Scholarship on Bishop, however, has remained peculiarly limited in focusing either on close textual studies (as if she were a 20th-century version of Emily Dickinson) or foregrounding biography as an explanatory parameter. In this way, early abandonment, lonely upbringing, alcoholism or sexual orientation seem to be avenues towards understanding her work in both poetry and fiction.
The project entitled “Raw Sensibilities: Elizabeth Bishop and the Philosophy of Beatitude” will result in a new identification and understanding of Elizabeth Bishop’s poetic oeuvre and her place within American literary history by comparing her to poets of the Beat Generation with whom she has never been grouped before. We intend to highlight and analyze in detail the various aspects of Bishop’s work connect her to selected poets of the Beat movement, from Jack Kerouac to Gregory Corso and Gary Snyder. The recognition of these common themes and concerns will allow us to challenge the false inevitability of Bishop’s self-restrained voice and containment.
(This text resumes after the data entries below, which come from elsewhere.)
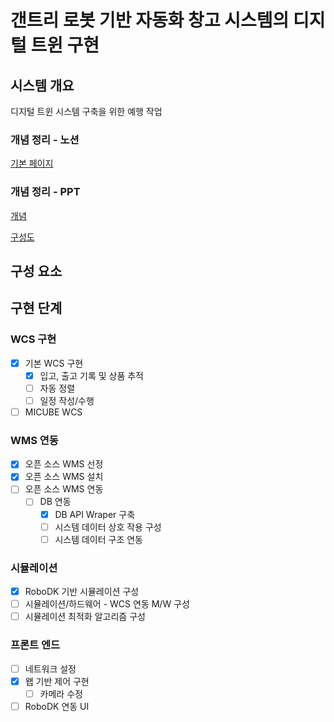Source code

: # 갠트리 로봇 기반 자동화 창고 시스템의 디지털 트윈 구현


## 시스템 개요
디지털 트윈 시스템 구축을 위한 예행 작업


### 개념 정리 - 노션
[기본 페이지](https://cloudy-rule-316.notion.site/68288352350048ff82300f51217bb229?pvs=4)

### 개념 정리 - PPT
[개념](https://tuackr-my.sharepoint.com/:p:/g/personal/lmrlar98_tuackr_onmicrosoft_com/Ed7idKPbG_dJqUAPZ9F4i9wBHs6nexKCHy1koZ46b27GlA?e=WWGoAR)

[구성도](https://tuackr-my.sharepoint.com/:p:/g/personal/lmrlar98_tuackr_onmicrosoft_com/EbSxN29LyK5GroHN0bicSdkBxmI0hg_D7z7FpUDP1HTLPw?e=dMSdFW)


## 구성 요소

<!-- #### 박스 규격 통일 
300\*200\*200 mm (박스 간 간격 전후좌우 200mm)

#### 작업 구역 크기 
7000\*12000\*1600 mm -->

## 구현 단계
### WCS 구현
- [x] 기본 WCS 구현
    - [x] 입고, 출고 기록 및 상품 추적
    - [ ] 자동 정렬
    - [ ] 일정 작성/수행
- [ ] MICUBE WCS
### WMS 연동
- [x] 오픈 소스 WMS 선정
- [x] 오픈 소스 WMS 설치
- [ ] 오픈 소스 WMS 연동
    - [ ] DB 연동
        - [x] DB API Wraper 구축
        - [ ] 시스템 데이터 상호 작용 구성
        - [ ] 시스템 데이터 구조 연동
### 시뮬레이션 
- [x] RoboDK 기반 시뮬레이션 구성
- [ ] 시뮬레이션/하드웨어 - WCS 연동 M/W 구성
- [ ] 시뮬레이션 최적화 알고리즘 구성
### 프론트 엔드
- [ ] 네트워크 설정
- [x] 왭 기반 제어 구현
    - [ ] 카메라 수정
- [ ] RoboDK 연동 UI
Generally included under the umbrella term of “Beat,” poets such as Frank O’Hara and Gary Snyder were Bishop's contemporaries and help construct a literary platform where we can place and identify Elizabeth Bishop’s poetic voice. Though Elizabeth Bishop remains separated from Beat poets historically and socially—i.e. they were not directly part of her literary circle—our approach in this comparative study is strictly philosophical in relying mostly on the history of ideas instead of sociological history. We intend to identify the major aspects of Beat philosophy and apply them to Bishop’s work not only to highlight her uniqueness but to break with literary tradition and to redefine her recognized position in American poetry. The philosophy of Beatitude—descending directly from the poetic vision of Beat poets—refers to a specific attitude and perception of the world as well as to a particular kind of relationship between the world and the self. The paradox of being “beat” and “beatific” at the same time is something that applies surprisingly not only to Bishop’s artistic work but also to her personal life. Seeking beatitude is often a reaction one can have in the face of tragedy, loss or pain, and it serves especially to protect oneself from the outside world—paradoxically—by embracing it.
As this project seeks to rewrite American literary history by expanding the ways in which Elizabeth Bishop is connected to its various subcategories, it will challenge existing assumptions about her poetic motivations and enlarge the frame of references within which we read this particular mid-century poet.